### Description of the task
In the listing below, identify each line with the word "const" and return those lines.

[Given records — start]

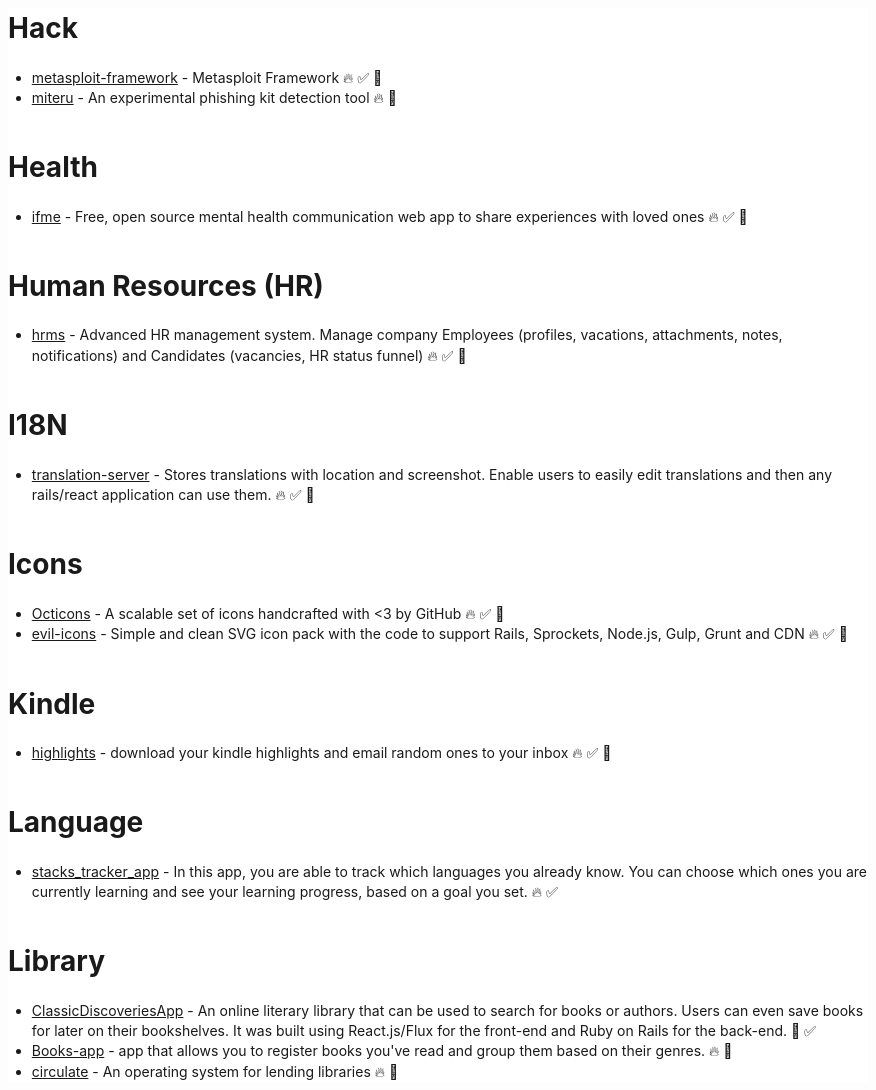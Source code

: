 # Hack
- [metasploit-framework](https://github.com/rapid7/metasploit-framework) - Metasploit Framework  🔥 ✅ 🚀
- [miteru](https://github.com/ninoseki/miteru) - An experimental phishing kit detection tool 🔥 🚀
  
# Health
- [ifme](https://github.com/ifmeorg/ifme) - Free, open source mental health communication web app to share experiences with loved ones 🔥 ✅ 🚀

# Human Resources (HR)
- [hrms](https://github.com/rilian/hrms) - Advanced HR management system. Manage company Employees (profiles, vacations, attachments, notes, notifications) and Candidates (vacancies, HR status funnel) 🔥 ✅ 🚀

# I18N
- [translation-server](https://github.com/blueberryapps/translation-server) - Stores translations with location and screenshot. Enable users to easily edit translations and then any rails/react application can use them. 🔥 ✅ 🚀

# Icons
- [Octicons](https://github.com/primer/octicons) - A scalable set of icons handcrafted with <3 by GitHub 🔥 ✅ 🚀
- [evil-icons](https://github.com/evil-icons/evil-icons) - Simple and clean SVG icon pack with the code to support Rails, Sprockets, Node.js, Gulp, Grunt and CDN 🔥 ✅ 🚀
                                                                                           
# Kindle
  - [highlights](https://github.com/tobi/highlights) - download your kindle highlights and email random ones to your inbox 🔥 ✅ 🚀
  
# Language
  - [stacks_tracker_app](https://github.com/MuriloRoque/stacks_tracker_app) - In this app, you are able to track which languages you already know. You can choose which ones you are currently learning and see your learning progress, based on a goal you set. 🔥 ✅
  
# Library
  - [ClassicDiscoveriesApp](https://github.com/adr5240/ClassicDiscoveriesApp) - An online literary library that can be used to search for books or authors. Users can even save books for later on their bookshelves. It was built using React.js/Flux for the front-end and Ruby on Rails for the back-end. 👴 ✅
  - [Books-app](https://github.com/Temmarie/Books-app) - app that allows you to register books you've read and group them based on their genres. 🔥 🚀
  - [circulate](https://github.com/rubyforgood/circulate) - An operating system for lending libraries 🔥 🚀
  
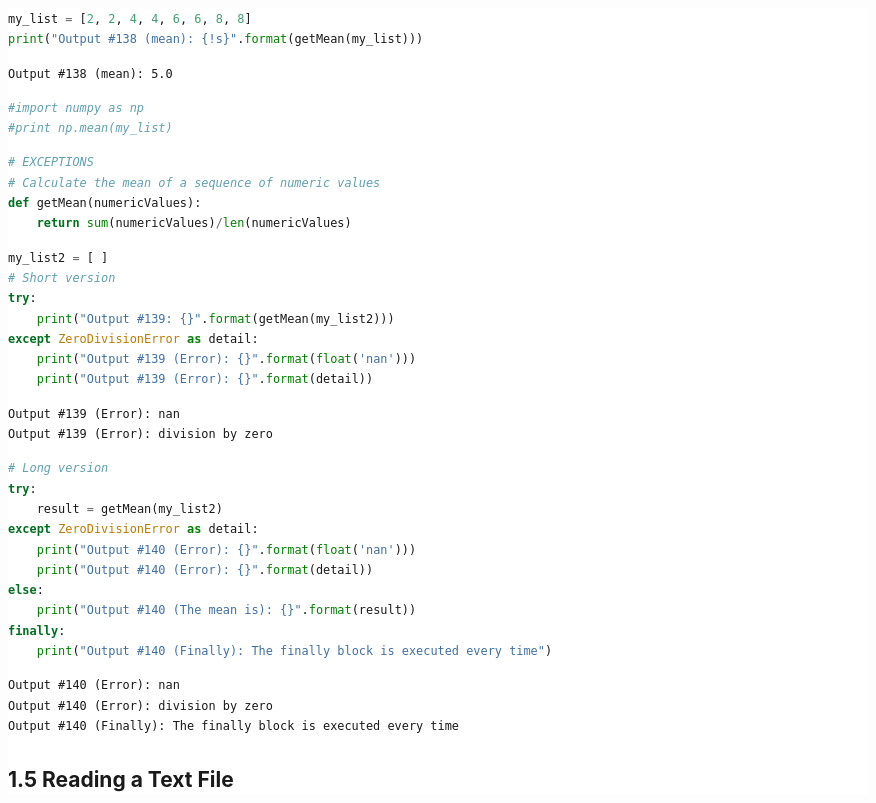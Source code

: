 
```python
my_list = [2, 2, 4, 4, 6, 6, 8, 8]
print("Output #138 (mean): {!s}".format(getMean(my_list)))
```

    Output #138 (mean): 5.0



```python
#import numpy as np
#print np.mean(my_list)
```


```python
# EXCEPTIONS
# Calculate the mean of a sequence of numeric values
def getMean(numericValues):
    return sum(numericValues)/len(numericValues)
```


```python
my_list2 = [ ]
# Short version
try:
    print("Output #139: {}".format(getMean(my_list2)))
except ZeroDivisionError as detail:
    print("Output #139 (Error): {}".format(float('nan')))
    print("Output #139 (Error): {}".format(detail))
```

    Output #139 (Error): nan
    Output #139 (Error): division by zero



```python
# Long version
try:
    result = getMean(my_list2)
except ZeroDivisionError as detail:
    print("Output #140 (Error): {}".format(float('nan')))
    print("Output #140 (Error): {}".format(detail))
else:
    print("Output #140 (The mean is): {}".format(result))
finally:
    print("Output #140 (Finally): The finally block is executed every time")
```

    Output #140 (Error): nan
    Output #140 (Error): division by zero
    Output #140 (Finally): The finally block is executed every time


## 1.5 Reading a Text File

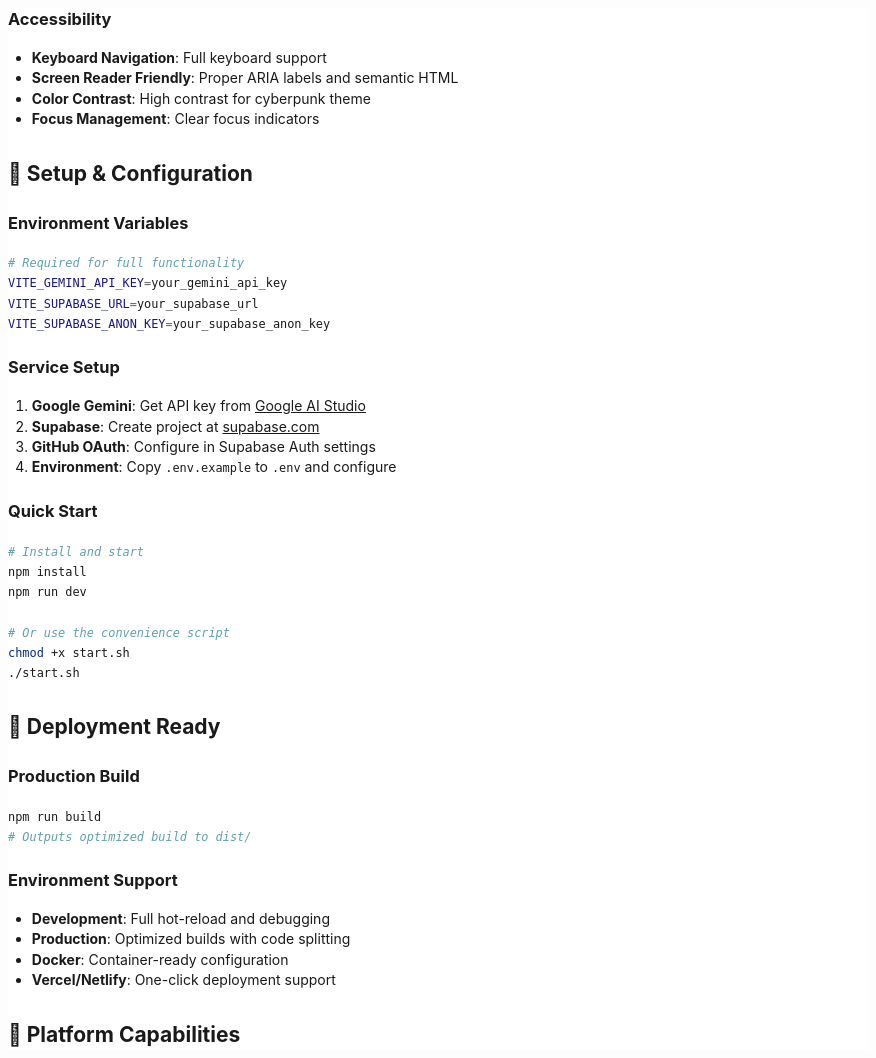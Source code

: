 ### **Accessibility**
- **Keyboard Navigation**: Full keyboard support
- **Screen Reader Friendly**: Proper ARIA labels and semantic HTML
- **Color Contrast**: High contrast for cyberpunk theme
- **Focus Management**: Clear focus indicators

## 🔧 **Setup & Configuration**

### **Environment Variables**
```bash
# Required for full functionality
VITE_GEMINI_API_KEY=your_gemini_api_key
VITE_SUPABASE_URL=your_supabase_url
VITE_SUPABASE_ANON_KEY=your_supabase_anon_key
```

### **Service Setup**
1. **Google Gemini**: Get API key from [Google AI Studio](https://makersuite.google.com/app/apikey)
2. **Supabase**: Create project at [supabase.com](https://supabase.com)
3. **GitHub OAuth**: Configure in Supabase Auth settings
4. **Environment**: Copy `.env.example` to `.env` and configure

### **Quick Start**
```bash
# Install and start
npm install
npm run dev

# Or use the convenience script
chmod +x start.sh
./start.sh
```

## 🚀 **Deployment Ready**

### **Production Build**
```bash
npm run build
# Outputs optimized build to dist/
```

### **Environment Support**
- **Development**: Full hot-reload and debugging
- **Production**: Optimized builds with code splitting
- **Docker**: Container-ready configuration
- **Vercel/Netlify**: One-click deployment support

## 🔮 **Platform Capabilities**
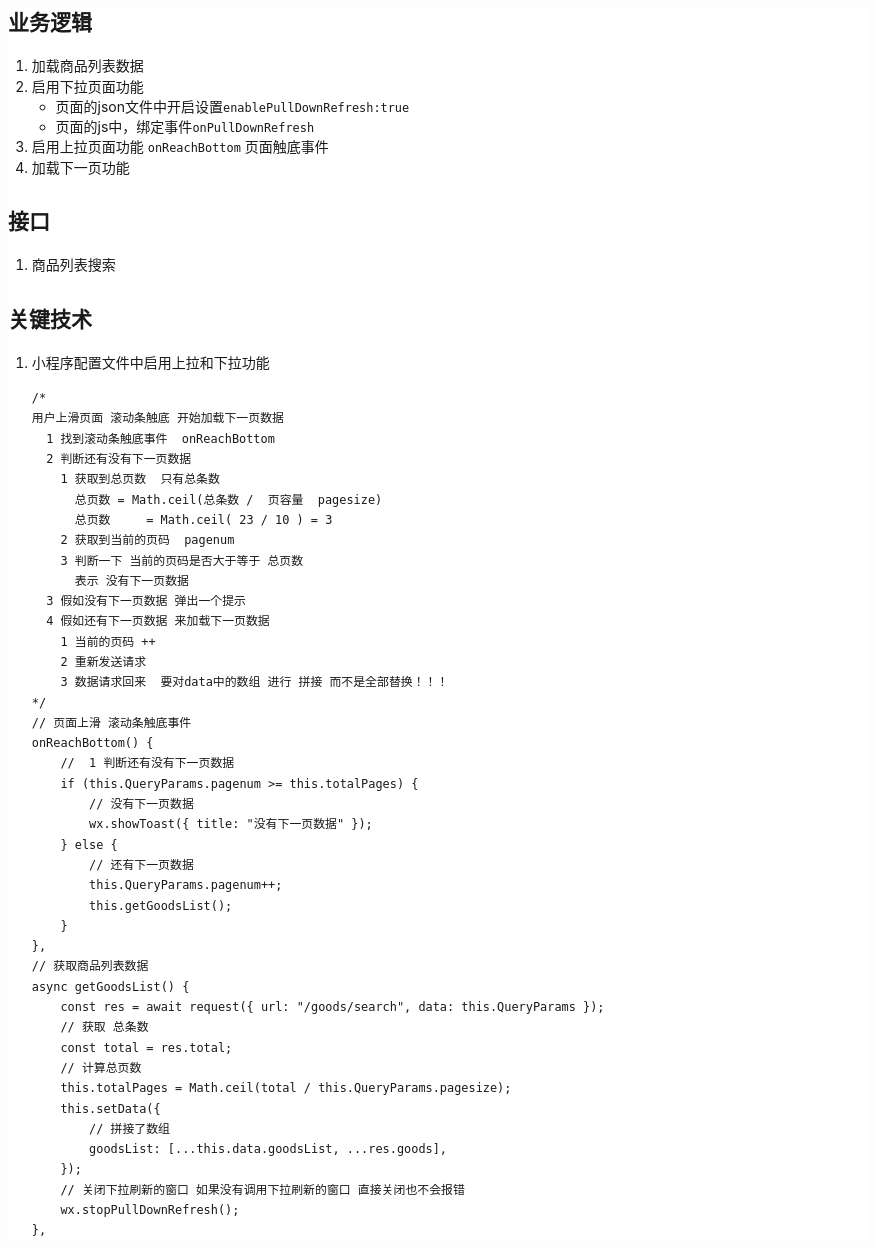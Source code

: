 ## 业务逻辑 

1. 加载商品列表数据
2. 启⽤下拉⻚⾯功能
   - ⻚⾯的json⽂件中开启设置`enablePullDownRefresh:true`
   - ⻚⾯的js中，绑定事件`onPullDownRefresh`
3. 启⽤上拉⻚⾯功能 `onReachBottom` ⻚⾯触底事件
4. 加载下⼀⻚功能

## 接⼝

1. 商品列表搜索

## 关键技术

1. ⼩程序配置⽂件中启⽤上拉和下拉功能

   ```
   /* 
   用户上滑页面 滚动条触底 开始加载下一页数据
     1 找到滚动条触底事件  onReachBottom
     2 判断还有没有下一页数据
       1 获取到总页数  只有总条数
         总页数 = Math.ceil(总条数 /  页容量  pagesize)
         总页数     = Math.ceil( 23 / 10 ) = 3
       2 获取到当前的页码  pagenum
       3 判断一下 当前的页码是否大于等于 总页数 
         表示 没有下一页数据
     3 假如没有下一页数据 弹出一个提示
     4 假如还有下一页数据 来加载下一页数据
       1 当前的页码 ++
       2 重新发送请求
       3 数据请求回来  要对data中的数组 进行 拼接 而不是全部替换！！！
   */
   // 页面上滑 滚动条触底事件
   onReachBottom() {
       //  1 判断还有没有下一页数据
       if (this.QueryParams.pagenum >= this.totalPages) {
           // 没有下一页数据
           wx.showToast({ title: "没有下一页数据" });
       } else {
           // 还有下一页数据
           this.QueryParams.pagenum++;
           this.getGoodsList();
       }
   },
   // 获取商品列表数据
   async getGoodsList() {
       const res = await request({ url: "/goods/search", data: this.QueryParams });
       // 获取 总条数
       const total = res.total;
       // 计算总页数
       this.totalPages = Math.ceil(total / this.QueryParams.pagesize);
       this.setData({
           // 拼接了数组
           goodsList: [...this.data.goodsList, ...res.goods],
       });
       // 关闭下拉刷新的窗口 如果没有调用下拉刷新的窗口 直接关闭也不会报错
       wx.stopPullDownRefresh();
   },
   ```
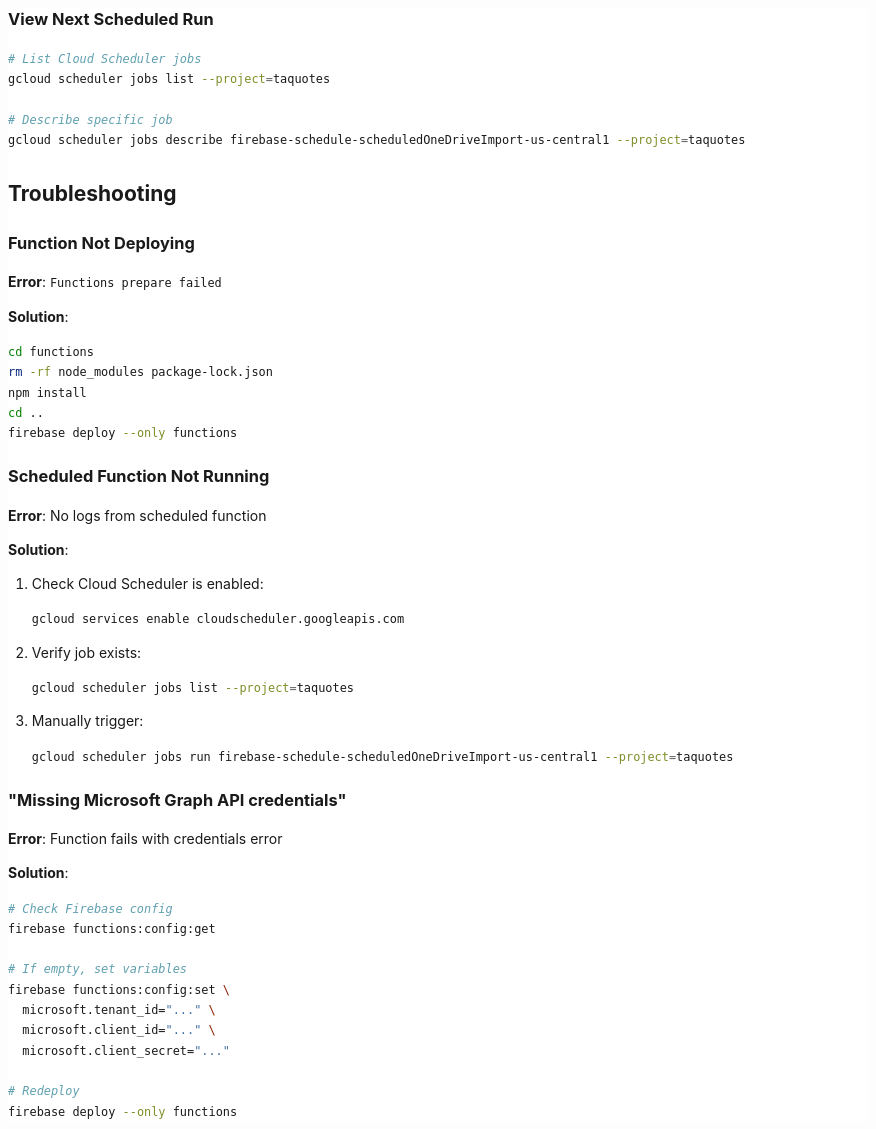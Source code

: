 ### View Next Scheduled Run

```bash
# List Cloud Scheduler jobs
gcloud scheduler jobs list --project=taquotes

# Describe specific job
gcloud scheduler jobs describe firebase-schedule-scheduledOneDriveImport-us-central1 --project=taquotes
```

## Troubleshooting

### Function Not Deploying

**Error**: `Functions prepare failed`

**Solution**:
```bash
cd functions
rm -rf node_modules package-lock.json
npm install
cd ..
firebase deploy --only functions
```

### Scheduled Function Not Running

**Error**: No logs from scheduled function

**Solution**:
1. Check Cloud Scheduler is enabled:
   ```bash
   gcloud services enable cloudscheduler.googleapis.com
   ```

2. Verify job exists:
   ```bash
   gcloud scheduler jobs list --project=taquotes
   ```

3. Manually trigger:
   ```bash
   gcloud scheduler jobs run firebase-schedule-scheduledOneDriveImport-us-central1 --project=taquotes
   ```

### "Missing Microsoft Graph API credentials"

**Error**: Function fails with credentials error

**Solution**:
```bash
# Check Firebase config
firebase functions:config:get

# If empty, set variables
firebase functions:config:set \
  microsoft.tenant_id="..." \
  microsoft.client_id="..." \
  microsoft.client_secret="..."

# Redeploy
firebase deploy --only functions
```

[Given records — finish]

### Finished exercise
       const res = await request({ url: "/goods/search", data: this.QueryParams });
       const total = res.total;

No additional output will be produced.